The name of Marconi was for several years unfortunately mixed up with a resounding politico-financial scandal, arising out of a traffic in shares in which the inventor was never even remotely implicated. Punch, therefore, had an extra reason for acknowledging his great services to humanity in the "S.O.S." cartoon in October, 1913, when a great disaster was averted by a wireless message from a liner in distress.

"ROUSSEAU'S DREAM"

Neptune: "Look out, my dear—you're mistress on the sea; but there's a neighbour of yours that's trying to be mistress under it."

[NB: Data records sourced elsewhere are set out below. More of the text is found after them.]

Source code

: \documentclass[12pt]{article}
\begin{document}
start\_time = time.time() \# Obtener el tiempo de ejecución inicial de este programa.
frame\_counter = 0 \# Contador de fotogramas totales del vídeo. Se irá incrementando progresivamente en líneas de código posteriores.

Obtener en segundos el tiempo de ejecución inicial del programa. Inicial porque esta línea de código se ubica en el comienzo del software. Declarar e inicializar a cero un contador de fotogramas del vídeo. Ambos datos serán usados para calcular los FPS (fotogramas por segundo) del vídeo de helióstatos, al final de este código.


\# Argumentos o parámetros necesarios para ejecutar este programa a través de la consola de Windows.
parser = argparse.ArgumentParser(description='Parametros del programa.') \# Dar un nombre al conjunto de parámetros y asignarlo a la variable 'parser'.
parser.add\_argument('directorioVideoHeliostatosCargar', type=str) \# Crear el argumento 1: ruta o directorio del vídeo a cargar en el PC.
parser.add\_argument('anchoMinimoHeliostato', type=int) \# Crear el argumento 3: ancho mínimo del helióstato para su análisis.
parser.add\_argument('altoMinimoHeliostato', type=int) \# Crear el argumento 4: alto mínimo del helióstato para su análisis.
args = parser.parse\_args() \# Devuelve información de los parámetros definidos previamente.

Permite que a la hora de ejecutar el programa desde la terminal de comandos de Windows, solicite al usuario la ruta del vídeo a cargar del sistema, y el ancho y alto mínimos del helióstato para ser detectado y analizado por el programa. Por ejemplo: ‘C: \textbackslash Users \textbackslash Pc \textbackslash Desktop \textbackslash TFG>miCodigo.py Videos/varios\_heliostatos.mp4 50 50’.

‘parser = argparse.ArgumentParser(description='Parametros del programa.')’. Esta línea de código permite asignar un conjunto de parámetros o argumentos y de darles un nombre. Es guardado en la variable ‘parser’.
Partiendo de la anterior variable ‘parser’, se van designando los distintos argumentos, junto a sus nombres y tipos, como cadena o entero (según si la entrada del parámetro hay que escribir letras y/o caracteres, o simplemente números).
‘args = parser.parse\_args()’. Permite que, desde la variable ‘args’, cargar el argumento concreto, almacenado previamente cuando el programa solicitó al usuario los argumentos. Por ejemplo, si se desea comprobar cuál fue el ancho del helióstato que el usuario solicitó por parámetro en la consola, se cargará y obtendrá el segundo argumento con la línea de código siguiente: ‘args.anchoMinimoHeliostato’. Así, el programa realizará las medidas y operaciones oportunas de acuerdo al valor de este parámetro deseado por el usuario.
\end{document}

Britannia: "All right, Father Nep—I'm not asleep."

("M. Rousseau, the inventor of the submarine warship says that the advantage of the submersible system would be incontestable, but that certain problems have arisen of which the solution has not been altogether realized.... The belief of M. Rousseau, however, is that the type of the submersible is perfectible, and that the difficulties will be overcome."—Moniteur de la Flotte, quoted in The Times.)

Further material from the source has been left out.